# Can I still keep my unlimited data?



## harosxcomp170 (May 12, 2012)

I still have 1 year and 9 months left for my unlimited data on my Thunderbolt. I'm thinking of buying a new Samsung Galaxy S3 32GB on Ebay. Now I'm like 99% positive this is what I'm going to do!. But do you think I'm gonna run into any issues just keeping my plan but just switching to this phone? And if I buy it brand new in the box on Ebay do I still have a 1 year manufacturing warranty from Samsung? Any help I'd greatly appreciated cause this is going down tonight! I'm so excited I think I'm about to have a panic attack!. 

Sent from my ADR6400L using Tapatalk 2


----------



## dirtyfingers (Jun 7, 2011)

If you pay full retail price


----------



## PhantomGamers (Sep 27, 2011)

Yeah but you need to buy the phone full retail price.

EDIT: ninja'd


----------



## harosxcomp170 (May 12, 2012)

Yea I know but do I have to buy it from Verizon or can I just buy it on Ebay??

Sent from my ADR6400L using Tapatalk 2


----------



## harosxcomp170 (May 12, 2012)

Say if I got one brand new on Ebay for 575 am I good to go?

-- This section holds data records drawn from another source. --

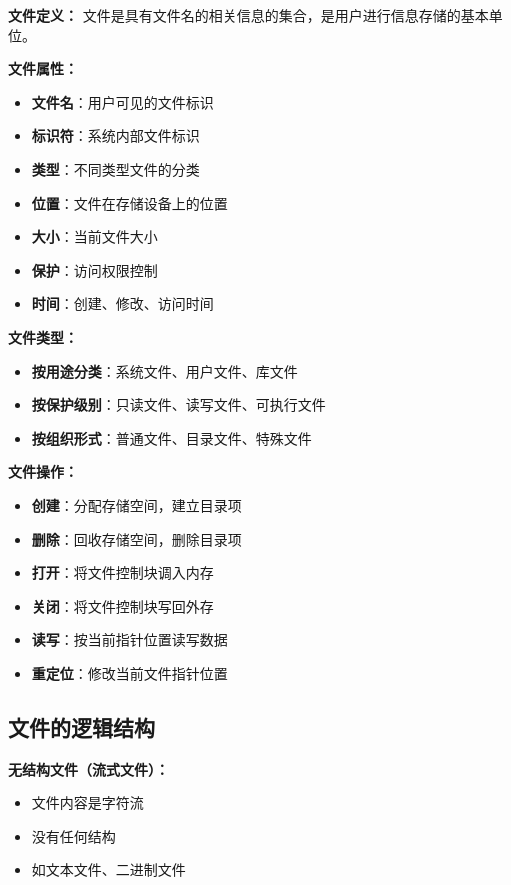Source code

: \documentclass[lang=cn,newtx,10pt,scheme=chinese]{../../elegantbook}
\begin{document}
\textbf{文件定义：}
文件是具有文件名的相关信息的集合，是用户进行信息存储的基本单位。

\textbf{文件属性：}
\begin{itemize}
  \item \textbf{文件名}：用户可见的文件标识
  \item \textbf{标识符}：系统内部文件标识
  \item \textbf{类型}：不同类型文件的分类
  \item \textbf{位置}：文件在存储设备上的位置
  \item \textbf{大小}：当前文件大小
  \item \textbf{保护}：访问权限控制
  \item \textbf{时间}：创建、修改、访问时间
\end{itemize}

\textbf{文件类型：}
\begin{itemize}
  \item \textbf{按用途分类}：系统文件、用户文件、库文件
  \item \textbf{按保护级别}：只读文件、读写文件、可执行文件
  \item \textbf{按组织形式}：普通文件、目录文件、特殊文件
\end{itemize}

\textbf{文件操作：}
\begin{itemize}
  \item \textbf{创建}：分配存储空间，建立目录项
  \item \textbf{删除}：回收存储空间，删除目录项
  \item \textbf{打开}：将文件控制块调入内存
  \item \textbf{关闭}：将文件控制块写回外存
  \item \textbf{读写}：按当前指针位置读写数据
  \item \textbf{重定位}：修改当前文件指针位置
\end{itemize}

\subsection{文件的逻辑结构}

\textbf{无结构文件（流式文件）：}
\begin{itemize}
  \item 文件内容是字符流
  \item 没有任何结构
  \item 如文本文件、二进制文件
\end{itemize}
\end{document}
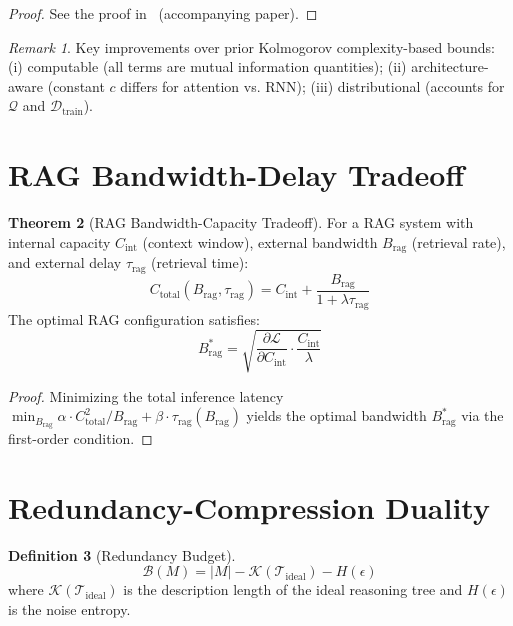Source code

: \documentclass[12pt]{article}
\theoremstyle{definition}
\newtheorem{definition}{Definition}[section]
\newtheorem{theorem}[definition]{Theorem}
\theoremstyle{remark}
\newtheorem{remark}[definition]{Remark}
\begin{document}
\begin{proof}
See the proof in~\cite{lu2026-d30-2} (accompanying paper).
\end{proof}

\begin{remark}
Key improvements over prior Kolmogorov complexity-based bounds: (i) computable (all terms are mutual information quantities); (ii) architecture-aware (constant $c$ differs for attention vs. RNN); (iii) distributional (accounts for $\mathcal{Q}$ and $\mathcal{D}_{\mathrm{train}}$).
\end{remark}

\section{RAG Bandwidth-Delay Tradeoff}

\begin{theorem}[RAG Bandwidth-Capacity Tradeoff]\label{thm:rag-tradeoff}
For a RAG system with internal capacity $C_{\mathrm{int}}$ (context window), external bandwidth $B_{\mathrm{rag}}$ (retrieval rate), and external delay $\tau_{\mathrm{rag}}$ (retrieval time):
\begin{equation}
C_{\mathrm{total}}(B_{\mathrm{rag}}, \tau_{\mathrm{rag}}) = C_{\mathrm{int}} + \frac{B_{\mathrm{rag}}}{1 + \lambda \tau_{\mathrm{rag}}}
\end{equation}
The optimal RAG configuration satisfies:
\begin{equation}
B_{\mathrm{rag}}^* = \sqrt{\frac{\partial \mathcal{L}}{\partial C_{\mathrm{int}}} \cdot \frac{C_{\mathrm{int}}}{\lambda}}
\end{equation}
\end{theorem}

\begin{proof}
Minimizing the total inference latency $\min_{B_{\mathrm{rag}}} \alpha \cdot C_{\mathrm{total}}^2 / B_{\mathrm{rag}} + \beta \cdot \tau_{\mathrm{rag}}(B_{\mathrm{rag}})$ yields the optimal bandwidth $B_{\mathrm{rag}}^*$ via the first-order condition.
\end{proof}

\section{Redundancy-Compression Duality}

\begin{definition}[Redundancy Budget]
\begin{equation}
\mathcal{B}(M) = |M| - \mathcal{K}(\mathcal{T}_{\mathrm{ideal}}) - H(\epsilon)
\end{equation}
where $\mathcal{K}(\mathcal{T}_{\mathrm{ideal}})$ is the description length of the ideal reasoning tree and $H(\epsilon)$ is the noise entropy.
\end{definition}
\end{document}
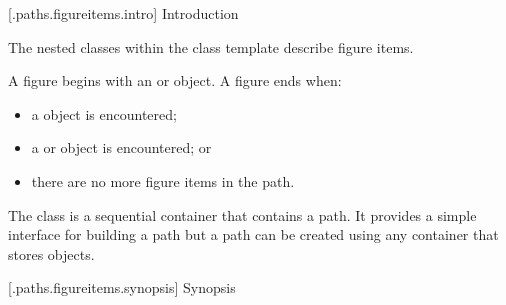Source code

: 
 [\iotwod.paths.figureitems.intro] {Introduction}

\pnum
The nested classes within the class template  describe figure items.

\pnum
A figure begins with an  or  object. A figure ends when:

\begin{itemize}
\item a  object is encountered;
\item a  or  object is encountered; or
\item there are no more figure items in the path.
\end{itemize}

\pnum
The  class is a sequential container that contains a path. It provides a simple interface for building a path but a path can be created using any container that stores  objects.

 [\iotwod.paths.figureitems.synopsis] {Synopsis}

Sent from my ADR6400L using Tapatalk 2


----------



## mapatton82 (Jul 24, 2011)

Like everyone said, pay full retail at the store (or buy from ebay like you plan on doing) AND do not change your plan, Ever!


----------



## mapatton82 (Jul 24, 2011)

harosxcomp170 said:


> Say if I got one brand new on Ebay for 575 am I good to go?
> 
> Sent from my ADR6400L using Tapatalk 2


The only thing you might need is a sim card unless they are selling it with the phone. But if you need a sim card I think you can get it from VZW, not sure if it is free or not.


----------



## Jaben2 (Jun 30, 2011)

sim card from verizon is free. I did that before. I bought the Thunderbolt off ebay. Went into verizon got a sim and was good to go.

If you call they will ship one to you as well, but costs you shipping.


----------



## landshark (Aug 6, 2011)

You will be good to go and keep your unlimited data for the length of your current contract if you pay full retail through Verizon, or buy a phone elsewhere and activate that phone on your line. Everything I've read seems to indicate that. After everyone's current contract expires, I'm guessing all bets will be off as far as keeping unlimited data.

Sent from the Shark Tank using RootzWiki


----------



## harosxcomp170 (May 12, 2012)

Thanks for the help guys! I'm so excited!!

Sent from my ADR6400L using Tapatalk 2


----------



## harosxcomp170 (May 12, 2012)

10 days and I'm getting it! I can't wait! Hopefully they'll be some good things on here by then!

Sent from my ADR6400L using Tapatalk 2


----------